The multiyear archive of Radarsat-1 data offers the prospect of generating a high-resolution wind data archive. Now that robust, operational, validated, and well-documented software is available, we intend to generate a SAR wind data archive—particularly useful for wind power assessment. This short paper announces the intention to generate a SAR wind speed database from the Radarsat-1 record, illustrates the ability to generate a local high-resolution climatology, and introduces issues concerning local climatologies.
The normalized radar cross section (NRCS) for side-looking radars is a function of wind speed and direction, as well as the radar frequency, polarization, and incident angle. However, a single NRCS value can correspond to many wind speed and direction pairs. Given a wind direction, wind speed can be inferred. The ANSWRS software uses wind directions provided by the NOAA NWS Global Forecast System (GFS) model plus the NRCS measurement to perform the inversion to wind speed.
There are a number of available, empirically-derived model functions relating wind speed and direction to NRCS. These functions not only reflect the actual NRCS and marine wind relationship, but also can subtly compensate for small NRCS measurement differences between different satellite SAR instruments. Radarsat-1 operates at C-band (5-cm wavelength) and HH-polarization. We have found that CMOD4 (for VV-polarization) (Stoffelen and Anderson 1997) and the Thompson et al. (1999) polarization ratio to convert to HH-polarization produce wind speed retrievals most consistent with independent wind speed estimates of 10-m neutral stability winds (Monaldo et al. 2001, 2004). The Thompson polarization ratio function uses a parameter α, which we set to 0.6 to achieve this agreement.
Figure 2 is a comparison of SAR wind speeds retrieved using CMOD4 and the Thompson et al. (1999) polarization ratio with wind speeds estimated by NOAA's Climate Forecast System Reanalysis (CFSR). The area considered is off the coast of Maryland and Delaware (37.75°–39.00°N, 75.30°–74.75°W) covering the years 1996 to 2008 (Monaldo 2010). The data come from 1428 Radarsat-1 images. There is almost no mean difference between the SAR and CFSR winds, and the probability density functions are similar. Hence, we chose this model function for this work.
SAMPLE WIND POWER CLIMATOLOGY.
The Radarsat-1 SAR images off the east coast of Maryland and Delaware were processed to wind speed at 500-m averaging to average out any NRCS variations associated with ocean surface waves and alleviate the effects of image speckle noise. These swath data are then resampled onto a regular 500-m sampling grid to generate a mean wind speed field. As an initial effort, we averaged SAR wind retrievals into 500 m × 500 m bins, and the mean wind at each sample in the grid was computed by averaging all the data available at any particular grid point from the entire multiyear Radarsat-1 dataset.

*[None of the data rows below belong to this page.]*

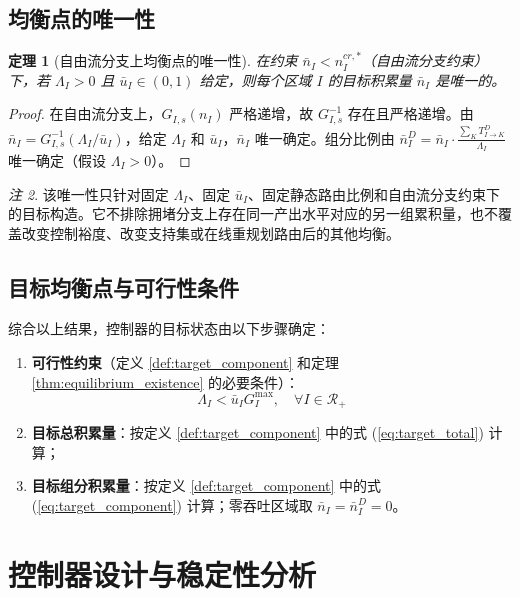 \documentclass[a4paper,12pt]{article}
\theoremstyle{plain}
\newtheorem{theorem}{定理}[section]
\theoremstyle{definition}
\theoremstyle{remark}
\newtheorem{remark}[theorem]{注}
\begin{document}
\subsection{均衡点的唯一性}

\begin{theorem}[自由流分支上均衡点的唯一性]\label{thm:equilibrium_uniqueness}
在约束 $\bar{n}_I < n_I^{cr,*}$（自由流分支约束）下，若 $\Lambda_I > 0$ 且 $\bar u_I\in(0,1)$ 给定，则每个区域 $I$ 的目标积累量 $\bar{n}_I$ 是唯一的。
\end{theorem}

\begin{proof}
在自由流分支上，$G_{I,s}(n_I)$ 严格递增，故 $G_{I,s}^{-1}$ 存在且严格递增。由 $\bar{n}_I = G_{I,s}^{-1}(\Lambda_I/\bar u_I)$，给定 $\Lambda_I$ 和 $\bar u_I$，$\bar{n}_I$ 唯一确定。组分比例由 $\bar{n}_I^D = \bar{n}_I \cdot \frac{\sum_K T_{I \to K}^D}{\Lambda_I}$ 唯一确定（假设 $\Lambda_I > 0$）。
\end{proof}

\begin{remark}
该唯一性只针对固定 $\Lambda_I$、固定 $\bar u_I$、固定静态路由比例和自由流分支约束下的目标构造。它不排除拥堵分支上存在同一产出水平对应的另一组累积量，也不覆盖改变控制裕度、改变支持集或在线重规划路由后的其他均衡。
\end{remark}

\subsection{目标均衡点与可行性条件}

综合以上结果，控制器的目标状态由以下步骤确定：
\begin{enumerate}
    \item \textbf{可行性约束}（定义 \ref{def:target_component} 和定理 \ref{thm:equilibrium_existence} 的必要条件）：
    \begin{equation} \label{eq:feasibility}
        \Lambda_I < \bar u_I G_I^{\max}, \quad \forall I \in \mathcal{R}_+
    \end{equation}
    \item \textbf{目标总积累量}：按定义 \ref{def:target_component} 中的式 (\ref{eq:target_total}) 计算；
    \item \textbf{目标组分积累量}：按定义 \ref{def:target_component} 中的式 (\ref{eq:target_component}) 计算；零吞吐区域取 $\bar n_I=\bar n_I^D=0$。
\end{enumerate}

\section{控制器设计与稳定性分析}
\end{document}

We can relate the SAR-estimated wind speed at 10-m height to wind power at a hub height of 80 m with a standard logarithmic profile (Stull 1988). The potential wind power obtainable—the power flux—is related to wind speed by P = ρ u3/2, where ρ is the air density and u is wind speed. Figure 3 shows the mean wind power density zooming in on a region bounded by 38.35°–39.00°N, 75.30°–74.75°W. Potential wind power clearly increases with distance from shore. The color green at 300 W m−2 represents a nominal threshold where harvesting wind power becomes economically feasible. It is interesting to note that wind power estimates are possible even in inland waters such as Rehoboth Bay.

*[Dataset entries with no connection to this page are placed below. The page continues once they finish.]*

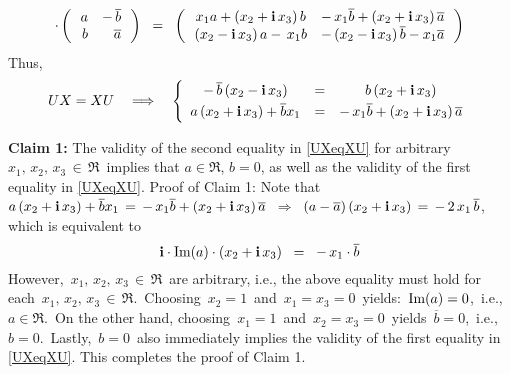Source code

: \begin{enumerate}
\begin{eqnarray*}
		\cdot
		\left(\,\begin{array}{rr}
			a & -\,\overline{b}
			\\
			b & \overline{a}
			\end{array}\,\right)
	\;\; = \;\;
		\left(\,\begin{array}{cc}
			x_{1}a + (x_{2}+\textnormal{\bf i}\,x_{3})\,b &  -\,x_{1}\overline{b} + (x_{2}+\textnormal{\bf i}\,x_{3})\,\overline{a}
			\\
			(x_{2}-\textnormal{\bf i}\,x_{3})\,a - \,x_{1}b & -\,(x_{2}-\textnormal{\bf i}\,x_{3})\,\overline{b} - x_{1}\overline{a}
			\end{array}\,\right)
	\end{eqnarray*}
	Thus,
	\begin{equation}\label{UXeqXU}
	UX = XU
	\quad\Longrightarrow\quad
	\left\{\begin{array}{ccc}
		-\,\overline{b}\,(x_{2} - \i\,x_{3}) & = & b\,(x_{2} + \i\,x_{3})
		\\
		a\,(x_{2} + \i\,x_{3}) + \overline{b}x_{1} & \overset{{\color{white}1}}{=} & -\,x_{1}\overline{b} + (x_{2} + \i\,x_{3})\,\overline{a}
		\end{array}\right.
	\end{equation}

	\vskip 0.3cm
	\noindent
	\textbf{Claim 1:}\quad
	The validity of the second equality in \eqref{UXeqXU} for arbitrary 
	\,$x_{1},\, x_{2},\, x_{3} \,\in\, \Re$\,
	 implies that
	$a \in \Re$, $b = 0$, as well as the validity of the first equality in \eqref{UXeqXU}.
	\vskip 0.1cm
	\noindent
	Proof of Claim 1:\quad
	Note that
	\,$a\,(x_{2} + \textnormal{\bf i}\,x_{3}) + \overline{b}x_{1}  \, = \, -\,x_{1}\overline{b} + (x_{2} + \textnormal{\bf i}\,x_{3})\,\overline{a}$\,
	\;\;$\Longrightarrow$\;\;
	\,$(a - \overline{a}) \, (x_{2} + \textnormal{\bf i}\,x_{3}) \, = \, - \, 2 \, x_{1}\,\overline{b}$,\,
	which is equivalent to
	\begin{equation*}
	\textnormal{\bf i} \cdot \textnormal{Im}(a) \cdot (x_{2} + \textnormal{\bf i}\,x_{3}) \;\; = \;\; - \, x_{1} \cdot \overline{b} 
	\end{equation*}
	However, \,$x_{1},\, x_{2},\, x_{3} \,\in\, \Re$\, are arbitrary, i.e.,
	the above equality must hold for each \,$x_{1},\, x_{2},\, x_{3} \,\in\, \Re$.\,
	Choosing \,$x_{2} = 1$\, and \,$x_{1} = x_{3} = 0$\, yields:
	\,$\textnormal{Im}(a) = 0$,\, i.e., \,$a \in \Re$.\,
	On the other hand, choosing \,$x_{1} = 1$\, and \,$x_{2} = x_{3} = 0$\,
	yields
	\,$\overline{b} = 0$,\, i.e., \,$b = 0$.\,
	Lastly, \,$b = 0$\, also immediately implies the validity of the first equality in \eqref{UXeqXU}.
	This completes the proof of Claim 1.
	

\end{enumerate}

Several factors complicate the use and interpretation of SAR measurement for wind speed climatology. For example, surface roughness can be influenced by factors in addition to wind speed. In Fig. 3 there is an area in the Delaware Bay with apparently high wind power potential. However, we believe the surface roughness in this region is associated with local currents induced by local gradients in bathymetry and not wind speed.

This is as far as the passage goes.